Recorded data ::
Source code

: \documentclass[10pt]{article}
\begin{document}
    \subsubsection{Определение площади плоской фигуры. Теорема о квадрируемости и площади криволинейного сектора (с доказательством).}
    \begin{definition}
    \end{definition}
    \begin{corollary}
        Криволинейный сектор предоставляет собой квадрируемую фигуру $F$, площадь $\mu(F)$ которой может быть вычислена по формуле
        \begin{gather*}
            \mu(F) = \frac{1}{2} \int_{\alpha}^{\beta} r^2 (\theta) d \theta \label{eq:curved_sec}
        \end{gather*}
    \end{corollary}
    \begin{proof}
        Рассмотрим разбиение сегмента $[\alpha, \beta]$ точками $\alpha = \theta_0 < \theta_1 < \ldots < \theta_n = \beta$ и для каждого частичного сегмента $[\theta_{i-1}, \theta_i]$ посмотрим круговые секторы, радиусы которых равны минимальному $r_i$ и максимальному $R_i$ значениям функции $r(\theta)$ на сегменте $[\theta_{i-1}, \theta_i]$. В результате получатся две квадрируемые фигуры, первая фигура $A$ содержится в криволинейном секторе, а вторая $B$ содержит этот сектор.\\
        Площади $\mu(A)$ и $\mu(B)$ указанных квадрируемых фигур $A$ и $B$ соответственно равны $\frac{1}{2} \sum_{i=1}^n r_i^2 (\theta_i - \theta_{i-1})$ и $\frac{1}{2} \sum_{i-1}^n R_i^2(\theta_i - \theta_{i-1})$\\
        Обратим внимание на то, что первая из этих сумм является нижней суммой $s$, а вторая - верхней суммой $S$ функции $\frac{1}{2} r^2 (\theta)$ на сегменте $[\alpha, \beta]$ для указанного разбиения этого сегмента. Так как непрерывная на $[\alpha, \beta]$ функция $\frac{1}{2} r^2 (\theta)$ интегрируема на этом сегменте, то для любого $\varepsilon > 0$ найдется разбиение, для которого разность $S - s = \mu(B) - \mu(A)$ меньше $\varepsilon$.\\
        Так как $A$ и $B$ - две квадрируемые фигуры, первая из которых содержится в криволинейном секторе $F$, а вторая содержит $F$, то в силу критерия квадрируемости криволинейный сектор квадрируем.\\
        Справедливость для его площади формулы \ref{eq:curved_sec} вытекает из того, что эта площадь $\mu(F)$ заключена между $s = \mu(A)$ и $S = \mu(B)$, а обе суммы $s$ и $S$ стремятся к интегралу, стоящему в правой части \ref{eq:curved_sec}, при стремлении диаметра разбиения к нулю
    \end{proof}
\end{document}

What is expected :: Set every record down again, exactly as given.

Exercise answer ::
Source code

: \documentclass[10pt]{article}
\begin{document}
    \subsubsection{Определение площади плоской фигуры. Теорема о квадрируемости и площади криволинейного сектора (с доказательством).}
    \begin{definition}
    \end{definition}
    \begin{corollary}
        Криволинейный сектор предоставляет собой квадрируемую фигуру $F$, площадь $\mu(F)$ которой может быть вычислена по формуле
        \begin{gather*}
            \mu(F) = \frac{1}{2} \int_{\alpha}^{\beta} r^2 (\theta) d \theta \label{eq:curved_sec}
        \end{gather*}
    \end{corollary}
    \begin{proof}
        Рассмотрим разбиение сегмента $[\alpha, \beta]$ точками $\alpha = \theta_0 < \theta_1 < \ldots < \theta_n = \beta$ и для каждого частичного сегмента $[\theta_{i-1}, \theta_i]$ посмотрим круговые секторы, радиусы которых равны минимальному $r_i$ и максимальному $R_i$ значениям функции $r(\theta)$ на сегменте $[\theta_{i-1}, \theta_i]$. В результате получатся две квадрируемые фигуры, первая фигура $A$ содержится в криволинейном секторе, а вторая $B$ содержит этот сектор.\\
        Площади $\mu(A)$ и $\mu(B)$ указанных квадрируемых фигур $A$ и $B$ соответственно равны $\frac{1}{2} \sum_{i=1}^n r_i^2 (\theta_i - \theta_{i-1})$ и $\frac{1}{2} \sum_{i-1}^n R_i^2(\theta_i - \theta_{i-1})$\\
        Обратим внимание на то, что первая из этих сумм является нижней суммой $s$, а вторая - верхней суммой $S$ функции $\frac{1}{2} r^2 (\theta)$ на сегменте $[\alpha, \beta]$ для указанного разбиения этого сегмента. Так как непрерывная на $[\alpha, \beta]$ функция $\frac{1}{2} r^2 (\theta)$ интегрируема на этом сегменте, то для любого $\varepsilon > 0$ найдется разбиение, для которого разность $S - s = \mu(B) - \mu(A)$ меньше $\varepsilon$.\\
        Так как $A$ и $B$ - две квадрируемые фигуры, первая из которых содержится в криволинейном секторе $F$, а вторая содержит $F$, то в силу критерия квадрируемости криволинейный сектор квадрируем.\\
        Справедливость для его площади формулы \ref{eq:curved_sec} вытекает из того, что эта площадь $\mu(F)$ заключена между $s = \mu(A)$ и $S = \mu(B)$, а обе суммы $s$ и $S$ стремятся к интегралу, стоящему в правой части \ref{eq:curved_sec}, при стремлении диаметра разбиения к нулю
    \end{proof}
\end{document}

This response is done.